Cricket: Pakistan's betting scam investigation to keep trio sidelined
The three Pakistan cricketers at the centre of the spot-fixing allegations look certain to be absent from Thursday's tour match against Somerset.
Test captain Salman Butt and seamers Mohammad Asif and Mohammad Aamer were due to be questioned in London tomorrow by Pakistan Cricket Board chairman Ijaz Butt and his country's high commissioner.
That would have clarified the trio's position ahead of the match at Taunton, but now the meeting has been pushed back 24 hours and will take place at the same time as the team are due to be on the field.
The PCB's decision to announce a unilateral, "internal" investigation followed three days of high-level crisis-management talks between them, the International Cricket Council and the England and Wales Cricket Board.
Time is short, following the weekend's newspaper allegations that seamers Aamer and Asif bowled no-balls to order during the Lord's Test - with the knowledge of Butt, and the intention of helping to defraud illegal bookmakers.
Croydon-based businessman Mazhar Majeed was subsequently arrested in connection with the matter but released without charge after 24 hours of interviews at Scotland Yard.
All three players are in the Pakistan Twenty20 and one-day international squad, due to face England from Sunday onwards.
But having travelled with their team-mates from London to Taunton yesterday, they stayed behind at the tourists' hotel on the outskirts of town while their colleagues practised at the County Ground this afternoon.
Team manager Yawar Saeed announced: "Three players - Butt, Asif and Aamer - are going to London.
"It is an internal investigation."
Multiple inquiries are therefore ongoing, as Scotland Yard and the ICC continue their own investigations.
Pakistan's Federal Investigation Agency (FIA), the country's highest law enforcement agency, has also sent three investigators to the UK.
Reports have suggested other matches may have been fixed and up to 80 international Tests could form part of the police investigation.
The claims are the latest in a string of match-fixing allegations to dog the Pakistan team since the 1990s.
Pakistan prime minister Yousuf Raza Gilani, who officially launched the FIA investigation, said yesterday: "The latest fixing allegations have bowed our heads in shame."
There was a fresh development today when HM Revenue and Customs announced three more arrests have taken place, in connection with the betting allegations.
An HMRC statement read: "Three individuals were arrested on Sunday as part of an ongoing investigation into money laundering.
"This includes two 35-year-olds - a male and a female - from the Croydon area, and a 49-year-old male from the Wembley area.

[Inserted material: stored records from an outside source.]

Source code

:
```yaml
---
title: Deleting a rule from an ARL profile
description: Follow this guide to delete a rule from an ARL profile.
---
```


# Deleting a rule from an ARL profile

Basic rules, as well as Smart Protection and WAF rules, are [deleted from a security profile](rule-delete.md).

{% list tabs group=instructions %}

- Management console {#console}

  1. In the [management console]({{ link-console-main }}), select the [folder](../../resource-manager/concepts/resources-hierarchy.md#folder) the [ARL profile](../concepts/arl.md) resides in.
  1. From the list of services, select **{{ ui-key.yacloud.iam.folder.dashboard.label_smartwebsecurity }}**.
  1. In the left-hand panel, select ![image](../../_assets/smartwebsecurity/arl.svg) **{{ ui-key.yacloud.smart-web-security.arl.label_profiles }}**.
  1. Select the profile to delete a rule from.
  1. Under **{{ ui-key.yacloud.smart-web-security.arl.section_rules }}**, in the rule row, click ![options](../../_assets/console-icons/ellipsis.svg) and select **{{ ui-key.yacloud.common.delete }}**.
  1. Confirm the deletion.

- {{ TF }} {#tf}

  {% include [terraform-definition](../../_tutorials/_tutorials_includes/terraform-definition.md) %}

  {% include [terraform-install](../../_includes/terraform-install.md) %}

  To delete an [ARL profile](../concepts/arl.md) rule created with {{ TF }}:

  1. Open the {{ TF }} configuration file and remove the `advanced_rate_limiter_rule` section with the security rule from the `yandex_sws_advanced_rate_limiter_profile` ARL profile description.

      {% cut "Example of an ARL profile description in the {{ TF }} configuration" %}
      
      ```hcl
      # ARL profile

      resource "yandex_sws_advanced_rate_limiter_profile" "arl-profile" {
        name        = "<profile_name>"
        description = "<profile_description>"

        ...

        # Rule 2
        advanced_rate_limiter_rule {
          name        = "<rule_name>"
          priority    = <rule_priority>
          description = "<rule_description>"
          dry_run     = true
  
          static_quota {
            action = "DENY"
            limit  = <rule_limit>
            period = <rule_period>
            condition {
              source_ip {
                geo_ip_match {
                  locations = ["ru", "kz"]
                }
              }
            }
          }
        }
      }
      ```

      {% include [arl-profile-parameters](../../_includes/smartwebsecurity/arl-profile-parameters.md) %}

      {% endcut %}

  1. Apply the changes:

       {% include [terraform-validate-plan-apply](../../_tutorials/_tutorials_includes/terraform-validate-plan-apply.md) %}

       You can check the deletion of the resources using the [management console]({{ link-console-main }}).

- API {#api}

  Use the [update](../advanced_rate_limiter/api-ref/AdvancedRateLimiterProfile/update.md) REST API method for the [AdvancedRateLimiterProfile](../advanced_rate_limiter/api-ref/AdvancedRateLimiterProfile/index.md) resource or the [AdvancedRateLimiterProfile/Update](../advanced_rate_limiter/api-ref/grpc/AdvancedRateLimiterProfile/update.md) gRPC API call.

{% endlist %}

"These individuals were arrested, questioned and have been bailed pending further investigation."
Wicketkeeper Kamran Akmal, the fourth player named in the press allegations, has not been summoned to the High Commission in London - and practised in Taunton today.

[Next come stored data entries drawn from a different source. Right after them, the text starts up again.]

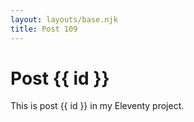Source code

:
 ```yaml
---
layout: layouts/base.njk
title: Post 109
---
```


# Post {{ id }}

This is post {{ id }} in my Eleventy project.
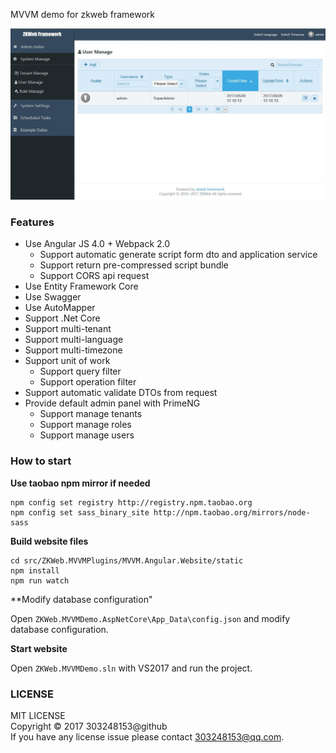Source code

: MVVM demo for zkweb framework

![preview](./docs/preview.jpg)

### Features

- Use Angular JS 4.0 + Webpack 2.0
    - Support automatic generate script form dto and application service
    - Support return pre-compressed script bundle
    - Support CORS api request
- Use Entity Framework Core
- Use Swagger
- Use AutoMapper
- Support .Net Core
- Support multi-tenant
- Support multi-language
- Support multi-timezone
- Support unit of work
    - Support query filter
    - Support operation filter
- Support automatic validate DTOs from request
- Provide default admin panel with PrimeNG
    - Support manage tenants
    - Support manage roles
    - Support manage users

### How to start

**Use taobao npm mirror if needed**

```
npm config set registry http://registry.npm.taobao.org
npm config set sass_binary_site http://npm.taobao.org/mirrors/node-sass
```

**Build website files**

```
cd src/ZKWeb.MVVMPlugins/MVVM.Angular.Website/static
npm install
npm run watch
```

**Modify database configuration"

Open `ZKWeb.MVVMDemo.AspNetCore\App_Data\config.json` and modify database configuration.

**Start website**

Open `ZKWeb.MVVMDemo.sln` with VS2017 and run the project.

### LICENSE

MIT LICENSE<br/>
Copyright © 2017 303248153@github<br/>
If you have any license issue please contact 303248153@qq.com.<br/>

Butt, Asif and Aamer had their mobile phones confiscated by police following interviews on Saturday night, at the hotel used by Pakistan during the Lord's Test - which they lost by an innings.
Pakistan's new surroundings in Somerset offered a perhaps welcome relief from the scenes which accompanied their departure from London yesterday, when security was tight and angry supporters made their feelings knows as the team bus pulled away.
Television crews and journalists have followed the tourists west, but public outrage at what some suspect may have taken place was far less evident in Taunton today.
There nonetheless remains an urgency to find a fair resolution to the situation, in the short and much longer term.
ICC chief executive Haroon Lorgat was forthright yesterday in confirming the world governing body's "zero-tolerance" of match-fixing in any form - promising "prompt and decisive action", later suggesting it was his organisation's preference that the trio do not feature.
Public reaction in Pakistan is predictably damning already, and a Twenty20 and then limited-overs series involving Butt, Asif and Aamer may not be not viable in the current circumstances.
It is against that turmoil that the PCB and ICC must negotiate a reasoned but urgent response.